Wate extracted his wallet and handed her a business card. “Call me to return it.”
She didn’t even glance at the card before sliding it into his jacket pocket. “Okay. Good-bye, Wate.”
Chapter Three
Beth was tapping her foot faster than a woodpecker boring into an oak tree when Addy stepped through the front door and locked it.
“Where have you been?” her baby sister hissed, ceasing the tapping but not untangling her arms from their angry position across her chest. Even her knuckles were white. “You’re so irresponsible!”
“Need I remind you I’m five years older than you?” Addy said quietly, the best defense to her sister’s ire. The universe thought it was funny to give Beth the explosive attitude and Addy the weapon to defeat it. She always joked that the Creator had a sister. “Not to mention I’m your kikua. Don’t speak to me that way.”
Addy turned away from her sister and trudged up the stairs toward the sound of running water. Her body ached with wild aband
on, and nothing in the world appealed to her more than dropping slowly into a cauldron of hot bubbles.
“Kikua or not, you’re my sister.
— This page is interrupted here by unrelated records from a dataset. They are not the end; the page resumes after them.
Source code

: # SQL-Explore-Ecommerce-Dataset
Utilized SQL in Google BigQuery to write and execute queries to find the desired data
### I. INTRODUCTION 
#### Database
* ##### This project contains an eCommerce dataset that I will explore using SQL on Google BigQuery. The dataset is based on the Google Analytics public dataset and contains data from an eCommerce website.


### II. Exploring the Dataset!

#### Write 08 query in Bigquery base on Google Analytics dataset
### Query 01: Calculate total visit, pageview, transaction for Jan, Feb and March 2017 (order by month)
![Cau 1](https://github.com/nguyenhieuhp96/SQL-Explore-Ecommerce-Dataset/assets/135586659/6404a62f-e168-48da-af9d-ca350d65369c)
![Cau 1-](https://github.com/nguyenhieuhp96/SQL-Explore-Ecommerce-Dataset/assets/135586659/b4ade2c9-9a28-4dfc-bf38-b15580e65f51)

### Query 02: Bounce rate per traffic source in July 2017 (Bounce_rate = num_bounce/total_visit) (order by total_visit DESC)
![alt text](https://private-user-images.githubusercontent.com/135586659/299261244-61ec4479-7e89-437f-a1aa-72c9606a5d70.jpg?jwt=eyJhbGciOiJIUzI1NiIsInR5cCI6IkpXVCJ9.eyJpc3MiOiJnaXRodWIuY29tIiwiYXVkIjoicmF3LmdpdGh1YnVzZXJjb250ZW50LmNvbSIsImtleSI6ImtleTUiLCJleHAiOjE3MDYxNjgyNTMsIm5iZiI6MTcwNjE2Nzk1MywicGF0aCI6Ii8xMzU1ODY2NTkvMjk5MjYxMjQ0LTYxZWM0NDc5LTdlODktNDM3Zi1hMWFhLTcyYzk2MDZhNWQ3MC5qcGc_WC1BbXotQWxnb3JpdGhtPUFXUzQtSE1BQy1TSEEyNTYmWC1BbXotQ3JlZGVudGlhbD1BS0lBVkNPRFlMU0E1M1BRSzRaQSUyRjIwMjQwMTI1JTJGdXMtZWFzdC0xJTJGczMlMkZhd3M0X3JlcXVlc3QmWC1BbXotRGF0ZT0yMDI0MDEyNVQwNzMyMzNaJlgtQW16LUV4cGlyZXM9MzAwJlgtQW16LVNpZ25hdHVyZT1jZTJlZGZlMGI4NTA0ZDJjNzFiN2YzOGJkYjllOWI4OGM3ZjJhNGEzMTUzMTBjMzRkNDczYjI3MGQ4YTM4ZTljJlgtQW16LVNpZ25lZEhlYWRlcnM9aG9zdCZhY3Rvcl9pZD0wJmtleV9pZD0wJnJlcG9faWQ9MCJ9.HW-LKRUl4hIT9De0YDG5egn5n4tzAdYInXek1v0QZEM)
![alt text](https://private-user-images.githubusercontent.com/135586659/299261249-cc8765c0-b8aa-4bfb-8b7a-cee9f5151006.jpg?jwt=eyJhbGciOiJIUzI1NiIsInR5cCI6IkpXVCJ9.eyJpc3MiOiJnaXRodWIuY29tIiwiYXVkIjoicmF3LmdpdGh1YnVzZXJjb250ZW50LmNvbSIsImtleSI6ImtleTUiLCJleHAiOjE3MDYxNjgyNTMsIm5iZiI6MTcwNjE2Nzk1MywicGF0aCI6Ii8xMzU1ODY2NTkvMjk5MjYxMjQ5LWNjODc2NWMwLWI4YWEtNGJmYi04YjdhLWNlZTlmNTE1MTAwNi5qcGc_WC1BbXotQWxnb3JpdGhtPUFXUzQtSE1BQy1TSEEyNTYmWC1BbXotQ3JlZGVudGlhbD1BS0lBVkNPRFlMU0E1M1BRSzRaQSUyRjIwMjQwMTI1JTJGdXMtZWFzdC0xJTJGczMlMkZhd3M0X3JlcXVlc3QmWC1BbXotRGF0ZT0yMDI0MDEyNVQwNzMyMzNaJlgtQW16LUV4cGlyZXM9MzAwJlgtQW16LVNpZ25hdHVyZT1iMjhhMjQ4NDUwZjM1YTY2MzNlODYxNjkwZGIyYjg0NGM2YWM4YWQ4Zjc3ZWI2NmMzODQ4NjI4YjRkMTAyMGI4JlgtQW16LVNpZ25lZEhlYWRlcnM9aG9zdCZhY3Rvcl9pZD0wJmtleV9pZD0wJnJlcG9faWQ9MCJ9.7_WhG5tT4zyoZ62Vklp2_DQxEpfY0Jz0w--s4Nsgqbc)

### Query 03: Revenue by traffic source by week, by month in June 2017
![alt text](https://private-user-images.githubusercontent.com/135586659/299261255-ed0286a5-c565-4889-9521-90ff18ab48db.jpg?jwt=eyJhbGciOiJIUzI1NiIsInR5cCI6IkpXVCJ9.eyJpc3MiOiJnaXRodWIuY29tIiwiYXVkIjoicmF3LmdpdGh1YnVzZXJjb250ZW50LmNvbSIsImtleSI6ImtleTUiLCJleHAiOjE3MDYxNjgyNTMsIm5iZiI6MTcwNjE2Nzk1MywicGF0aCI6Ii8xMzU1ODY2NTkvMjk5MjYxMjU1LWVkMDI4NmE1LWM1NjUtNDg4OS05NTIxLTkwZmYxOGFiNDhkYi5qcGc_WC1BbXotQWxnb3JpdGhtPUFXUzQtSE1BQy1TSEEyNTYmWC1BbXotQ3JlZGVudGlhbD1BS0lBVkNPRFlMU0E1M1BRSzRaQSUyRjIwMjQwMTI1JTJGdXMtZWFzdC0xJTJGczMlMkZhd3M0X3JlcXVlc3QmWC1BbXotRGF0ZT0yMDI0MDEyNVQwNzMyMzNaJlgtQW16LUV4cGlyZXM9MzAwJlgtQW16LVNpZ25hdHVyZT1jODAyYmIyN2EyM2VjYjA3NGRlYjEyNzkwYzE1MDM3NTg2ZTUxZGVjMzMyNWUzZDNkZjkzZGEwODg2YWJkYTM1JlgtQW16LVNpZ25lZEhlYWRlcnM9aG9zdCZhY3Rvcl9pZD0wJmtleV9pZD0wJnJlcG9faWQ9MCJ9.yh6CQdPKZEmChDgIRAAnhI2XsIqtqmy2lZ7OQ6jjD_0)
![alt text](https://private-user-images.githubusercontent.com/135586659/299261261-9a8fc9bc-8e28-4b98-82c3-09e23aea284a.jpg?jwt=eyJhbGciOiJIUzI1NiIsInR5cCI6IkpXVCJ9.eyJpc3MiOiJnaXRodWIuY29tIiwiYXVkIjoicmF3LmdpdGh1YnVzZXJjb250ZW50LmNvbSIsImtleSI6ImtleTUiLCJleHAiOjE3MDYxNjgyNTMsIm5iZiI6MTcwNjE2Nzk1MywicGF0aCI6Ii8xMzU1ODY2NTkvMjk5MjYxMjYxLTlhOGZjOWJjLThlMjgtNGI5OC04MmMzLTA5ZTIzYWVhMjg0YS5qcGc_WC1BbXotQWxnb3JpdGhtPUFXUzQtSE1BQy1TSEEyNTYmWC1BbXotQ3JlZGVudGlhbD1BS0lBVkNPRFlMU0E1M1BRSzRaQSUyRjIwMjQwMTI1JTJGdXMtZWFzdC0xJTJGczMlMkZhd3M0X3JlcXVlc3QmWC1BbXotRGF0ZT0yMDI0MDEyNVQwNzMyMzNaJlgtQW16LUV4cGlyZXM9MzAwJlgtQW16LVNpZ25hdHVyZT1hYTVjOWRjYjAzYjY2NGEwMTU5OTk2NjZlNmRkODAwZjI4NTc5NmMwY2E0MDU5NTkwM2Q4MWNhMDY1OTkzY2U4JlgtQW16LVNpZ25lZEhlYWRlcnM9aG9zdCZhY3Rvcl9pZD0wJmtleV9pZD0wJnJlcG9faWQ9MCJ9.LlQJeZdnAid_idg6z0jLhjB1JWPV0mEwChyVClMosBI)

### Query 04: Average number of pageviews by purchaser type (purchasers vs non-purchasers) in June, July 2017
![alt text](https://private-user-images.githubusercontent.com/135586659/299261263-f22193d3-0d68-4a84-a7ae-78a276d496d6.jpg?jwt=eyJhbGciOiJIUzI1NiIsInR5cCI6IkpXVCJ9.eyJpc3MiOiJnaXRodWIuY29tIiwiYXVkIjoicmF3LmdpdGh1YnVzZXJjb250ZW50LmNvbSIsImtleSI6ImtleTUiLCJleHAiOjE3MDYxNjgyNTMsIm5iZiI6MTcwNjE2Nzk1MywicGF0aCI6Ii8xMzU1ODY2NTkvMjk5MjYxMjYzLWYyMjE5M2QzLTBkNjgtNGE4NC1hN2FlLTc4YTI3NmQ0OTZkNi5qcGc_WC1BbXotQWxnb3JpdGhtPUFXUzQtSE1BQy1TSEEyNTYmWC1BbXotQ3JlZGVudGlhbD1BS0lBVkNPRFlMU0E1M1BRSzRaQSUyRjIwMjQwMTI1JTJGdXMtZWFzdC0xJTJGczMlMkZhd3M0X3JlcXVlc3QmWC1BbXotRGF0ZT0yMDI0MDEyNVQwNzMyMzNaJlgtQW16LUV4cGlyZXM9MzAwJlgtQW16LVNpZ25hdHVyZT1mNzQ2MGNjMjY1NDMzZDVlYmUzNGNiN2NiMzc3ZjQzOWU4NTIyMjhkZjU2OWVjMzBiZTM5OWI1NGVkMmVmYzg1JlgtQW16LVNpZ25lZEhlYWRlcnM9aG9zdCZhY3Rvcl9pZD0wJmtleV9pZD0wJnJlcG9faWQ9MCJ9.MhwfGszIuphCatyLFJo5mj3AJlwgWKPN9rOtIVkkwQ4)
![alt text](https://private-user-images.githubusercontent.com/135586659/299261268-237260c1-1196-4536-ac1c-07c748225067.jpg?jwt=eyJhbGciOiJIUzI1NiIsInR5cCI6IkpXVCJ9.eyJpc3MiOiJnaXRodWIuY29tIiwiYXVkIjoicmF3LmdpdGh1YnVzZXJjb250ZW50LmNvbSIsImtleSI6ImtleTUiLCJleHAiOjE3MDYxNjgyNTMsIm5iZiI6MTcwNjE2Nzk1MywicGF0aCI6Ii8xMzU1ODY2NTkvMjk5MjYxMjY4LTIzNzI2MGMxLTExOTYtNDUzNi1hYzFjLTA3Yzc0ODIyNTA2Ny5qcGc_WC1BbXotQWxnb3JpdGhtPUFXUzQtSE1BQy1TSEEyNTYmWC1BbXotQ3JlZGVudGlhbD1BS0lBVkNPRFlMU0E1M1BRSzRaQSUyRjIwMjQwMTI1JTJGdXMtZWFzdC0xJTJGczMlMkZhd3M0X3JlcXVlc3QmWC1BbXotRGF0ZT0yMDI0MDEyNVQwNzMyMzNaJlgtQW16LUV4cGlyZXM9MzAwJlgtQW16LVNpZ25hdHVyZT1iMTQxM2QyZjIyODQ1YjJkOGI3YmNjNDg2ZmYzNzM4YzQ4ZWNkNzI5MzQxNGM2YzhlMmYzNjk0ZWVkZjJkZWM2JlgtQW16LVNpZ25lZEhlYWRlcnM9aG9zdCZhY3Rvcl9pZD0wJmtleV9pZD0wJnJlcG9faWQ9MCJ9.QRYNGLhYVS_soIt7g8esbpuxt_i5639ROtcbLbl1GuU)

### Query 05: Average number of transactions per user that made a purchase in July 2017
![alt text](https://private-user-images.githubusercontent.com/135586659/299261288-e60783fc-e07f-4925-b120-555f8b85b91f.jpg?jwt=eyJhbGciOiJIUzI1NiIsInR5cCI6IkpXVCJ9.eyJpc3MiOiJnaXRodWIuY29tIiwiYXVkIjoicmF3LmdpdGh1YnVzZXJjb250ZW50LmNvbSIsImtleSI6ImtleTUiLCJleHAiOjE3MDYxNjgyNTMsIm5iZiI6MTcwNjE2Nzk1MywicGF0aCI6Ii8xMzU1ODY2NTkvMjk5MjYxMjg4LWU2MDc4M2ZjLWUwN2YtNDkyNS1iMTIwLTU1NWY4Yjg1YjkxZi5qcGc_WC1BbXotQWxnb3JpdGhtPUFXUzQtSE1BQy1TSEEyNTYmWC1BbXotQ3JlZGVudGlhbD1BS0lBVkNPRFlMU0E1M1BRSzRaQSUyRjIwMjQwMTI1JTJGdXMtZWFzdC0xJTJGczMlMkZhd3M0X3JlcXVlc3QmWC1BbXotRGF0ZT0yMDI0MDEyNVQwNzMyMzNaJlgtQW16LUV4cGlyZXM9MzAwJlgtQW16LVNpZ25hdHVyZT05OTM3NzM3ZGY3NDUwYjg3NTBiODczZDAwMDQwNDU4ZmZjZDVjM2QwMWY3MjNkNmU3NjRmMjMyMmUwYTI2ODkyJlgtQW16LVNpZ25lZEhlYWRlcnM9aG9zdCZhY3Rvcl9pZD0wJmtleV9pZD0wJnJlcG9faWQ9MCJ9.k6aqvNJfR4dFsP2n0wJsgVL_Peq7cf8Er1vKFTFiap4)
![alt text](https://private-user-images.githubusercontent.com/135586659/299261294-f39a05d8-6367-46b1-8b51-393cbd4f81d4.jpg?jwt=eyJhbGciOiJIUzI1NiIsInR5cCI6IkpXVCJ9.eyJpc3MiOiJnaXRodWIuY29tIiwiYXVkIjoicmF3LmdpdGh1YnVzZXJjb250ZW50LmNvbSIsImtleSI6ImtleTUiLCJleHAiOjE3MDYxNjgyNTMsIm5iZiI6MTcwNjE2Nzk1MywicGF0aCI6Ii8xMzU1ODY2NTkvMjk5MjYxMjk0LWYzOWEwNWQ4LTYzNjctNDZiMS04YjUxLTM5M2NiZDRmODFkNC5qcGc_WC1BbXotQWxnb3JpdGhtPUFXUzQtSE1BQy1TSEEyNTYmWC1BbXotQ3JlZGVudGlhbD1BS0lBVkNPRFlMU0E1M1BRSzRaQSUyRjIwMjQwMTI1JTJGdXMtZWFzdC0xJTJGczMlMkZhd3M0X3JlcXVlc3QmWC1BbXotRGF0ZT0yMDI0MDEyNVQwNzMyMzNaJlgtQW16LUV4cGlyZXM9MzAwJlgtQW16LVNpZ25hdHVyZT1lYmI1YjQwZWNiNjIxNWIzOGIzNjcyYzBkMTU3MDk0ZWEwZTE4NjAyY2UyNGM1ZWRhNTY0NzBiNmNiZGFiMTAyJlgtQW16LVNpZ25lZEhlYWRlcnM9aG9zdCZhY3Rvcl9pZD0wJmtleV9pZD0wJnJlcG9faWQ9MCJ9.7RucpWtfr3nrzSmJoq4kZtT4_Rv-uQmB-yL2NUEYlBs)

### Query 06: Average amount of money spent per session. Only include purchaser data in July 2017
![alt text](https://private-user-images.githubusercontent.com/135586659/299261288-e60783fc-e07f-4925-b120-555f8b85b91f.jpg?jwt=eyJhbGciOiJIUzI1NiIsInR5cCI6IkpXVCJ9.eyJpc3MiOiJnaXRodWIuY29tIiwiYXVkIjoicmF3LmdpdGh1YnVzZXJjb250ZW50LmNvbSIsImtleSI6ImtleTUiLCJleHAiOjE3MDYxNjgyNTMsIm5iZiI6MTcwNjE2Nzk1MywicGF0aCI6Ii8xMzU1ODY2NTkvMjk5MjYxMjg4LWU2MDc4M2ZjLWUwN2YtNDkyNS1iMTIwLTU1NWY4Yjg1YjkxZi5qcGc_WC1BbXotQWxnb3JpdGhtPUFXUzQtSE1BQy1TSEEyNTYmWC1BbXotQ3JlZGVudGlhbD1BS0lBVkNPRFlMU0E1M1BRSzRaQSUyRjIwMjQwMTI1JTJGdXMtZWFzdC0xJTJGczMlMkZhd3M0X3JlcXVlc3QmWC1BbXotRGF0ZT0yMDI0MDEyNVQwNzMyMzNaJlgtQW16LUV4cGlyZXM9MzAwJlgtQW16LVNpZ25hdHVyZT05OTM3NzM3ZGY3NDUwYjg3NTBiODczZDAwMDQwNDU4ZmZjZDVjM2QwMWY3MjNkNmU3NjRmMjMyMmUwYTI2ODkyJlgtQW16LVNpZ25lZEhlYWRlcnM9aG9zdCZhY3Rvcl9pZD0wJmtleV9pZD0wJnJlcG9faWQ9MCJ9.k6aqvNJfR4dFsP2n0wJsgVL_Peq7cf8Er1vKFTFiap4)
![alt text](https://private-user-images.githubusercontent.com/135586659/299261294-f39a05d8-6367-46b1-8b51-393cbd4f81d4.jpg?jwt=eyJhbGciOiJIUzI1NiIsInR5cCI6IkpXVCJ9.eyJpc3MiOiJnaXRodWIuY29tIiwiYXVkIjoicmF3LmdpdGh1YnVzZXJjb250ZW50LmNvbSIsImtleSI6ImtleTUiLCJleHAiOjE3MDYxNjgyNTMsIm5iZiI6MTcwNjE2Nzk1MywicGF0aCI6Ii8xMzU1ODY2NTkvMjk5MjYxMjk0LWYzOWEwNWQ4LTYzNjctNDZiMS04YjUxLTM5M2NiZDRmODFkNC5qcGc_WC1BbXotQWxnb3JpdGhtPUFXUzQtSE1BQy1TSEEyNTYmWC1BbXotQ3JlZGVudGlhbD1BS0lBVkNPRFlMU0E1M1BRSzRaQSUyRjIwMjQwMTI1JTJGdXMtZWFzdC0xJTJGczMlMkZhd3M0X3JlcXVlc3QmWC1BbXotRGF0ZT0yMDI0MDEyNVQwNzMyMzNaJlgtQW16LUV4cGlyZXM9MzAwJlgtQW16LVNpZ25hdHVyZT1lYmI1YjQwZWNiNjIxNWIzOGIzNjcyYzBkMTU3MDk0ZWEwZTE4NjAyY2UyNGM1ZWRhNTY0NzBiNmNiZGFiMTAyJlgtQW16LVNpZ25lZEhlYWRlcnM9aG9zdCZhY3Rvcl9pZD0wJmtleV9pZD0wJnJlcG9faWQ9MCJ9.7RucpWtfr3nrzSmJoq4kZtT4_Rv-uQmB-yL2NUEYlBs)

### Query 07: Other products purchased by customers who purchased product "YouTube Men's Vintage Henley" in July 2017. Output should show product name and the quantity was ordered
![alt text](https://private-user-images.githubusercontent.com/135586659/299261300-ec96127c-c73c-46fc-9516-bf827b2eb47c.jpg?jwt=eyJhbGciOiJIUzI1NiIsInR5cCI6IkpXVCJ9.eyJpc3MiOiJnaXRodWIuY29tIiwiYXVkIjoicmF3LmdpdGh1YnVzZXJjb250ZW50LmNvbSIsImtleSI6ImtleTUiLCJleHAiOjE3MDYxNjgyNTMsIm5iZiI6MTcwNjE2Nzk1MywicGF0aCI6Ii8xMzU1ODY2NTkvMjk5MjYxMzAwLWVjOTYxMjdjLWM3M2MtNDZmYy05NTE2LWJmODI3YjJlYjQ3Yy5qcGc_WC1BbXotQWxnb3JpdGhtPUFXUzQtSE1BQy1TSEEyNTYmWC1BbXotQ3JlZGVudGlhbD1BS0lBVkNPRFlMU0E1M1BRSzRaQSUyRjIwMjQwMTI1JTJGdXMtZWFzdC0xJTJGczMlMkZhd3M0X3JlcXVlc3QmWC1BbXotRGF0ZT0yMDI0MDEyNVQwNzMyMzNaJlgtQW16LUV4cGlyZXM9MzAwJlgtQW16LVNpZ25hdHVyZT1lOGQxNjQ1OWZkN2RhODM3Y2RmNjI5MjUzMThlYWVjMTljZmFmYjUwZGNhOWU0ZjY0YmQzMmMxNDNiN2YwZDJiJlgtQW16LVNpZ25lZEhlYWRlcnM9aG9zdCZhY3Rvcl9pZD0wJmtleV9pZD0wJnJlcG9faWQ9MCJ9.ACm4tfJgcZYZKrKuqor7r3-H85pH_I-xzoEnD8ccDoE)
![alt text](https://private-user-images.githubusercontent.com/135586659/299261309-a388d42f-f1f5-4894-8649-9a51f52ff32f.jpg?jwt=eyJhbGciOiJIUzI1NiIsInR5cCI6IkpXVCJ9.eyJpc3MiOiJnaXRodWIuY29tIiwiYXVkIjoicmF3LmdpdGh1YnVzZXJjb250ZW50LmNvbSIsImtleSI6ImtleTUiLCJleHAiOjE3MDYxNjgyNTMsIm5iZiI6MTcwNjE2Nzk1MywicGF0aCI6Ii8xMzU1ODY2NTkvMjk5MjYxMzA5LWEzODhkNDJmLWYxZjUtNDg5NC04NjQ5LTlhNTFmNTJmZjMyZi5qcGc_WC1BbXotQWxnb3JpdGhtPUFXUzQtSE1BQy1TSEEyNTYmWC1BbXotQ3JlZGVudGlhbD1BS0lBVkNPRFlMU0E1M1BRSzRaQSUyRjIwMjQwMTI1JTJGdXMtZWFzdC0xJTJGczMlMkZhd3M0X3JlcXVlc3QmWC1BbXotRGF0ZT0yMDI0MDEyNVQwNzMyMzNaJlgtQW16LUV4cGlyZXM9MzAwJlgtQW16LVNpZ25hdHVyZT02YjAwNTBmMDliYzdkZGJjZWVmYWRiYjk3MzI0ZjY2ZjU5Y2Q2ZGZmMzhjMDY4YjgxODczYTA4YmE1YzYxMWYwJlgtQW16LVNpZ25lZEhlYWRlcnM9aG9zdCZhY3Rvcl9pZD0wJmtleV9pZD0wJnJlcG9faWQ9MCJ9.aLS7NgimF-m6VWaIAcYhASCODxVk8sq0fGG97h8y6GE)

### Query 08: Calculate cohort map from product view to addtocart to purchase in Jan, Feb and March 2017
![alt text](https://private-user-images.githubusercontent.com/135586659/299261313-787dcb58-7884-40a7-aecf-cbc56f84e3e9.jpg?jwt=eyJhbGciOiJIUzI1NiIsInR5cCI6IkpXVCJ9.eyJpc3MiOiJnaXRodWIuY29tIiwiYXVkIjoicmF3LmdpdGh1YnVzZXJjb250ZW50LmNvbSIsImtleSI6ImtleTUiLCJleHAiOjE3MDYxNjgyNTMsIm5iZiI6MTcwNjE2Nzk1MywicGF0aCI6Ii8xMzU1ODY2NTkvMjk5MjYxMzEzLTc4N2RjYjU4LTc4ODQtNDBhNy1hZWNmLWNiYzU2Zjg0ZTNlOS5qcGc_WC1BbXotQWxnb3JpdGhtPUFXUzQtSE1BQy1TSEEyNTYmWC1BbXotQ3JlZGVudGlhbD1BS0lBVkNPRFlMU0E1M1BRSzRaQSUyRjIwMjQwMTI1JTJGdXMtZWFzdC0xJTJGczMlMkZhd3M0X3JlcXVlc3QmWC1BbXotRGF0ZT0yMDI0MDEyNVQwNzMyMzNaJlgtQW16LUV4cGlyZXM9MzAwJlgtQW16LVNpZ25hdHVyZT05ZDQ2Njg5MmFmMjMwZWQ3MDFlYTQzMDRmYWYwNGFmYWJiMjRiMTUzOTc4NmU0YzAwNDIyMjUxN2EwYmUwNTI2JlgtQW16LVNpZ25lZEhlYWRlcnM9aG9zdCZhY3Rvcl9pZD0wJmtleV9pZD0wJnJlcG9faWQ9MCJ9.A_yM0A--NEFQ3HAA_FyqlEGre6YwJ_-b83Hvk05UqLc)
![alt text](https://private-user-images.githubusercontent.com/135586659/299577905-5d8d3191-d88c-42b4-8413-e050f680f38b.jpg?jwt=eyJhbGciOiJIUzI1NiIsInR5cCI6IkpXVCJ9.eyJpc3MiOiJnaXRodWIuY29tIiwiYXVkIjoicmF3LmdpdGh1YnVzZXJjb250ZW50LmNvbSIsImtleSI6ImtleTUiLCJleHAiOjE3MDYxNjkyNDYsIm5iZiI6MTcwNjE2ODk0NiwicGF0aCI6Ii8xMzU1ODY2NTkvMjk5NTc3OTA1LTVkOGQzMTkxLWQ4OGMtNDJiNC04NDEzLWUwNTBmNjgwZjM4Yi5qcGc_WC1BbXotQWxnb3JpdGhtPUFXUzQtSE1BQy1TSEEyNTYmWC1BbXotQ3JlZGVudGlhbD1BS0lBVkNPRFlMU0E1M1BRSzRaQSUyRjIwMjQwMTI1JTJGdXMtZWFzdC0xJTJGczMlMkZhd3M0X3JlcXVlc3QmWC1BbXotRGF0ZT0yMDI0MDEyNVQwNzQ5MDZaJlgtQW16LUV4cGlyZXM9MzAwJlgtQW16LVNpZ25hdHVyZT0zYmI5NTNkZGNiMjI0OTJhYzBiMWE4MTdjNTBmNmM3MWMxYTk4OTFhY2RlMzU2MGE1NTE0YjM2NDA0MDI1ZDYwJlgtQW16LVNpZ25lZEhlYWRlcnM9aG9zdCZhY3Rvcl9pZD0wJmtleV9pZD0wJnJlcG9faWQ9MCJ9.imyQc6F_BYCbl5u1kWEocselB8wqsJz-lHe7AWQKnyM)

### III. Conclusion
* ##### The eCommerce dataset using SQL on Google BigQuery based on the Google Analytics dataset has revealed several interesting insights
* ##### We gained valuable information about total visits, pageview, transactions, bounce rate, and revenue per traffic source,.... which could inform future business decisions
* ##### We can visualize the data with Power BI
I’m allowed to worry and then be mad when you show up covered in blood.” Beth’s footsteps were angry on the wooden stairs as she followed Addy to the bathroom.
The tub was half full of clear, steaming water, and Beth had turned off the glaring overhead light in favor of a few candles flickering on the wide bathroom sink.
“I’m not covered in blood.” Addy pulled off Wate’s coat, bringing it to her nose for a long sniff. Sandalwood and smoke, like a Native American prayer tent. The scent was almost erotic. Addy wasn’t sure if it was her wolf or human self that reacted so strongly to it.
She let the coat fall to the closed toilet seat, and sank into the water with a groan.
“There are no bubbles,” Addy said, her eyes closed. She could smell Beth hovering over her.
“Well, excuuuuse me, Princess. I’ve only spent the last forty-eight hours wondering what terrible fate had befallen you.”
Addy opened her eyes as Beth pulled the Mr. Bubbles from beneath the bathroom counter and squirted an inordinate amount into the water.
Addy watched the liquid fall in graceful spirals to the porcelain. It wasn’t that she wanted the protection of bubbles to cover her nudity; werewolves didn’t have the privilege of modesty. It was just that she liked sinking beneath a mountain of bubbles and feeling like a child again. “I’m alive, aren’t I?”
“Explanation, please, before I grow old and die.”
“Ah, if only,” Addy murmured jokingly, dipping her head below the water line. Beth ranted on, her voice turned into a distant rumble by the water.
Dear Goddess, what if they’d killed me? Addy thought. She listened to the faucet drip, an echo beneath the water. The pack would have had no one else in line for kikua. Her brothers were too wild to be forced into a position of power and responsibility. Beth was too young; she couldn’t even complete her change without crying at the pain. The squabbling as the pack tried to replace Addy would have destroyed many of their best wolves.